── SUPPLIED MATERIAL

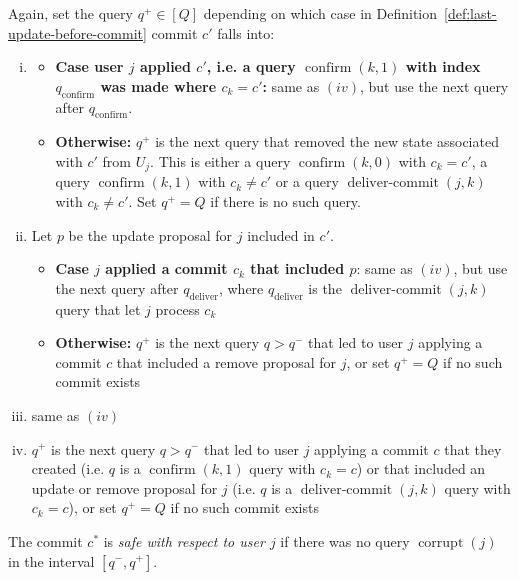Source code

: \begin{definition}
	Again, set the query $q^+ \in [Q]$ depending on which case in Definition~\ref{def:last-update-before-commit} commit $c'$ falls into:
	\begin{enumerate}[(i)]
		\item \begin{itemize}
			      \item \textbf{Case user $j$ applied $c'$, i.e. a query $\operatorname{confirm}(k, 1)$ with index $q_{\mathrm{confirm}}$ was made where $c_k = c'$:} same as $(iv)$, but use the next query after $q_{\mathrm{confirm}}$.
			      \item \textbf{Otherwise:} $q^+$ is the next query that removed the new state associated with $c'$ from $U_j$. This is either a query $\operatorname{confirm}(k, 0)$ with $c_k = c'$, a query $\operatorname{confirm}(k, 1)$ with $c_k \neq c'$ or a query $\operatorname{deliver-commit}(j, k)$ with $c_k \neq c'$. Set $q^+ = Q$ if there is no such query.
		      \end{itemize}
		\item Let $p$ be the update proposal for $j$ included in $c'$.
		      \begin{itemize}
			      \item \textbf{Case $j$ applied a commit $c_k$ that included $p$}: same as $(iv)$, but use the next query after $q_{\mathrm{deliver}}$, where $q_{\mathrm{deliver}}$ is the $\operatorname{deliver-commit}(j, k)$ query that let $j$ process $c_k$
			      \item \textbf{Otherwise:} $q^+$ is the next query $q > q^-$ that led to user $j$ applying a commit $c$ that included a remove proposal for $j$, or set $q^+ = Q$ if no such commit exists 
		      \end{itemize}
		\item same as $(iv)$ 
		\item $q^+$ is the next query $q > q^-$ that led to user $j$ applying a commit $c$ that they created (i.e. $q$ is a $\operatorname{confirm}(k, 1)$ query with $c_k = c$) or that included an update or remove proposal for $j$ (i.e. $q$ is a $\operatorname{deliver-commit}(j, k)$ query with $c_k = c$), or set $q^+ = Q$ if no such commit exists
	\end{enumerate}

	The commit $c^*$ is \emph{safe with respect to user $j$} if there was no query $\operatorname{corrupt}(j)$ in the interval $[q^-, q^+]$.
\end{definition}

────

* _WHAT IS REQUIRED_
Each line of the records that holds the word "begin" should be copied out.

* _SOLVED PROBLEM_
: \begin{definition}
	\begin{enumerate}[(i)]
		\item \begin{itemize}
		      \begin{itemize}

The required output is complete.